=== Begin Enclosure ===

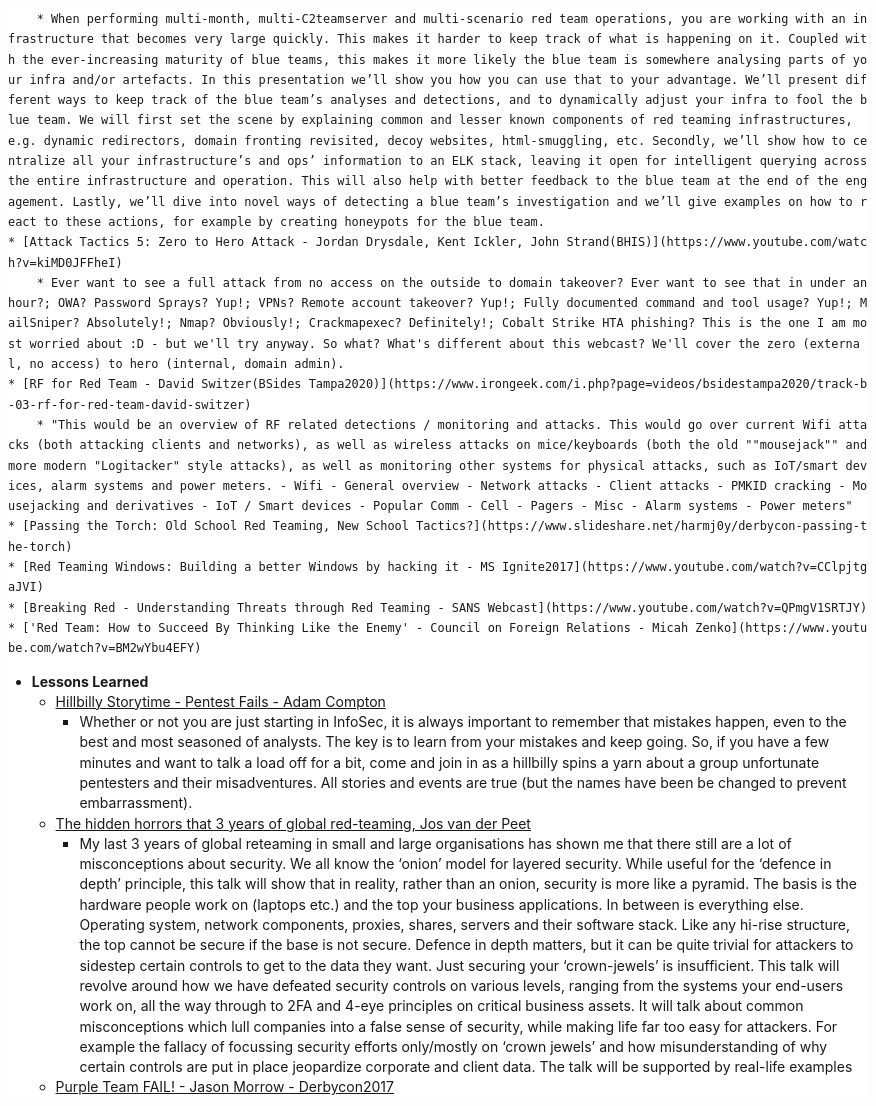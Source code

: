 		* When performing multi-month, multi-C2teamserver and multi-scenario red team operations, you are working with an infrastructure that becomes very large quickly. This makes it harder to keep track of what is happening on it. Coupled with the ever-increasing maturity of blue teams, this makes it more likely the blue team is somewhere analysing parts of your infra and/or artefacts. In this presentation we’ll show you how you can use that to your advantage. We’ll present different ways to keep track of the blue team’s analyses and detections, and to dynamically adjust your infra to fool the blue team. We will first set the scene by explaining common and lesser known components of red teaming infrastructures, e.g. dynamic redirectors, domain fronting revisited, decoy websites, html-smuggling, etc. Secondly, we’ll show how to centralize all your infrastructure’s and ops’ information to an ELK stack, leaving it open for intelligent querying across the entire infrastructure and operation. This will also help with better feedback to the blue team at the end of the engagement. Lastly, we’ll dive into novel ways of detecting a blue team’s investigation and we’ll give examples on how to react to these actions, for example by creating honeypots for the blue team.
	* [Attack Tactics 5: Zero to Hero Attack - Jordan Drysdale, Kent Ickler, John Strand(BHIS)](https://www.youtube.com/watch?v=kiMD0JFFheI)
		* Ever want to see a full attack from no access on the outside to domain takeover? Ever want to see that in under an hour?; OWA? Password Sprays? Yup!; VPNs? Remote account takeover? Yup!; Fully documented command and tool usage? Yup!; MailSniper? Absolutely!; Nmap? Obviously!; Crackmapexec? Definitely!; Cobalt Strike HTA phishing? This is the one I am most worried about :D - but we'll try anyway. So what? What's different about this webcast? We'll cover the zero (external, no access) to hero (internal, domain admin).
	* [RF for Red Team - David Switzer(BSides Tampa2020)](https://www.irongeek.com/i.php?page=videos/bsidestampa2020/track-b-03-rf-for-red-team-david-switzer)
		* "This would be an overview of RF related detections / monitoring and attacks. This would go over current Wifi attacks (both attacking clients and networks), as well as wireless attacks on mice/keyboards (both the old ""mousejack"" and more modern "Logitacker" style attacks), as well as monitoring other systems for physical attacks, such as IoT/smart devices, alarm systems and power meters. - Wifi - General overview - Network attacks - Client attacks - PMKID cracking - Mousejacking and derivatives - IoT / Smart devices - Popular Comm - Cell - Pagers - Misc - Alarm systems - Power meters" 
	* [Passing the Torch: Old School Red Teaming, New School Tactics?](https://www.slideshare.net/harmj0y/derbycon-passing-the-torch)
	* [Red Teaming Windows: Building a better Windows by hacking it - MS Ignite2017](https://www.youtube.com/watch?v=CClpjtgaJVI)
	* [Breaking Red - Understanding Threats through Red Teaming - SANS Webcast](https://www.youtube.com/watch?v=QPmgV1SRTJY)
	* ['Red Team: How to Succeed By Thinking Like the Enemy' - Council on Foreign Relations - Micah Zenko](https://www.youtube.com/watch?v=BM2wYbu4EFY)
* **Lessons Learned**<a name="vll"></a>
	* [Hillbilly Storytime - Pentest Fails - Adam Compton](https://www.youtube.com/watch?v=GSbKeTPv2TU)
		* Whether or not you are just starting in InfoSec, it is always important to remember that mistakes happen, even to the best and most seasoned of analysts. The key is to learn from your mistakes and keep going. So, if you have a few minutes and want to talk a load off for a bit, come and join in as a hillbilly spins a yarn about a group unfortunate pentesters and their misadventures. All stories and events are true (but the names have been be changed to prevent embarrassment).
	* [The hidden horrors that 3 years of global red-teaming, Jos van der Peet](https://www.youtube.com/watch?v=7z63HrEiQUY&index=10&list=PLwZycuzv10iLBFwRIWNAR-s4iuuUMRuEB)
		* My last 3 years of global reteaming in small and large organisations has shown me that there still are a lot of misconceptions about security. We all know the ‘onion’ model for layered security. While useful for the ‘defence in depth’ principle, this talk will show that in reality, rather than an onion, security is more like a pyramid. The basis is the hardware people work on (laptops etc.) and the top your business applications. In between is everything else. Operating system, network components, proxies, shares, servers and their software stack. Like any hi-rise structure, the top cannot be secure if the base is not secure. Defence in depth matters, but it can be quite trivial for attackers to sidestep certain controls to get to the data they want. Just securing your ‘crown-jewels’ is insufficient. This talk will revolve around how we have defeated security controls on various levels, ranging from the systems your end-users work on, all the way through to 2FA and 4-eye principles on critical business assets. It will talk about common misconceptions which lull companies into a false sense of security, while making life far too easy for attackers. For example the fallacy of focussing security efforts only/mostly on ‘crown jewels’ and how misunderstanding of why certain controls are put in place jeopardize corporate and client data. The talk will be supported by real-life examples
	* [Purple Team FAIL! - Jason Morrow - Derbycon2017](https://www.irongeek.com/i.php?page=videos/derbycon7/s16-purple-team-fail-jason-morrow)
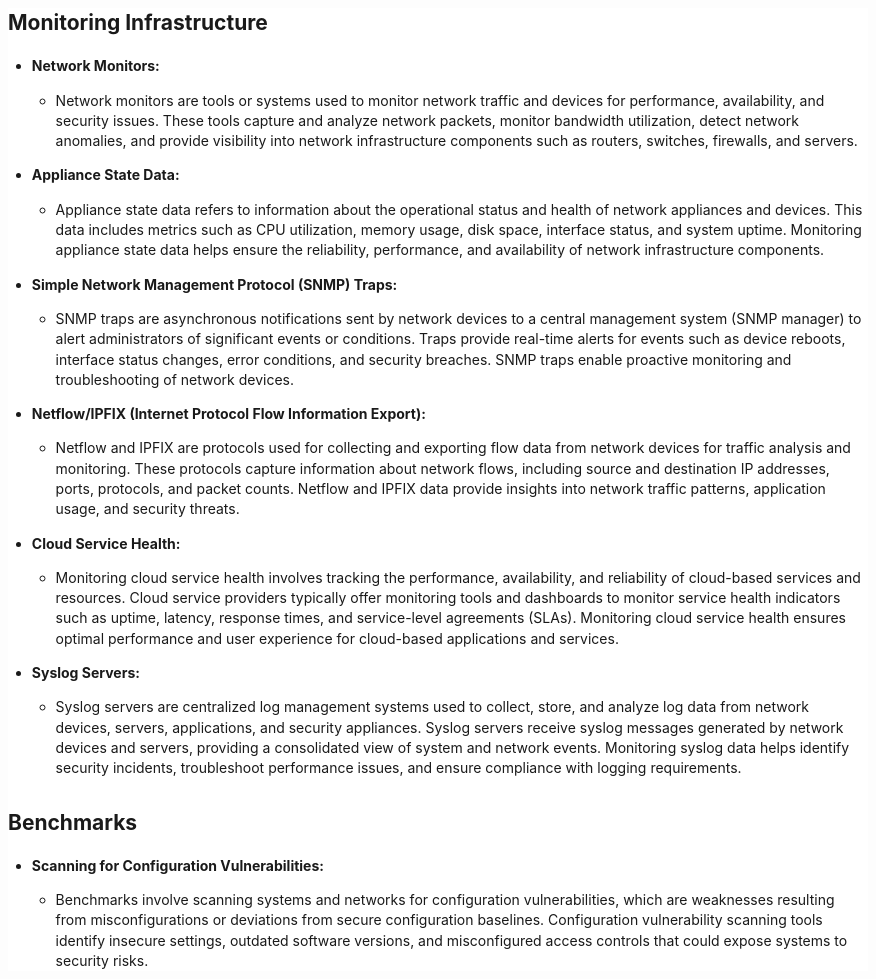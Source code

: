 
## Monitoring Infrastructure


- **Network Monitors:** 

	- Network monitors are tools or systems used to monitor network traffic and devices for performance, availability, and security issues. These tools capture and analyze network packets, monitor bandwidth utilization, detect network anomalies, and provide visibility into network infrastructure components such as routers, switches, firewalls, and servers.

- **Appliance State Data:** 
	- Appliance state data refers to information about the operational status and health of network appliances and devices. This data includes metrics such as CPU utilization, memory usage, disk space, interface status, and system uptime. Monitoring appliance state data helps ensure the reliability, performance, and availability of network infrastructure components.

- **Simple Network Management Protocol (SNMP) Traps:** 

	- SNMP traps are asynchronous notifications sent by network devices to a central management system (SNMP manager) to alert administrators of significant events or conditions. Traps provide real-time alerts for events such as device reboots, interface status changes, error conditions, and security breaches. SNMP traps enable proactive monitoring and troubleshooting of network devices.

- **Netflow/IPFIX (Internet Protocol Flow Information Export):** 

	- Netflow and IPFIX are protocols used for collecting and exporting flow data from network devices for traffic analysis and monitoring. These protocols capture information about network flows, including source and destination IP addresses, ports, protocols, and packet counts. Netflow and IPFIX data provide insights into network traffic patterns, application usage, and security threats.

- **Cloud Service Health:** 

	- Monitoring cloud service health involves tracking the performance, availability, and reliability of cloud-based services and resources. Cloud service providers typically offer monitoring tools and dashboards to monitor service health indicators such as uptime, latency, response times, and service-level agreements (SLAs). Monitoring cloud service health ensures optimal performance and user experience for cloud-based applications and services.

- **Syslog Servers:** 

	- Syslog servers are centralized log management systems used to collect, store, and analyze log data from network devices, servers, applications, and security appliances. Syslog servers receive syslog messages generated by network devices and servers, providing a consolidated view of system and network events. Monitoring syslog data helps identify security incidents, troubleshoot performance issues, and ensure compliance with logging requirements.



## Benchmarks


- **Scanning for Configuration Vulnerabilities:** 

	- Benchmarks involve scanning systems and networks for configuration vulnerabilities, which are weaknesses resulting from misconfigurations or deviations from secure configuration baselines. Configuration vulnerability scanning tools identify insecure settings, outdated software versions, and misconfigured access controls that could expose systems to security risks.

=== End Enclosure ===

The lines to return are those in the entries above that hold "SNMP".

Exercise answer:
- **Simple Network Management Protocol (SNMP) Traps:** 
	- SNMP traps are asynchronous notifications sent by network devices to a central management system (SNMP manager) to alert administrators of significant events or conditions. Traps provide real-time alerts for events such as device reboots, interface status changes, error conditions, and security breaches. SNMP traps enable proactive monitoring and troubleshooting of network devices.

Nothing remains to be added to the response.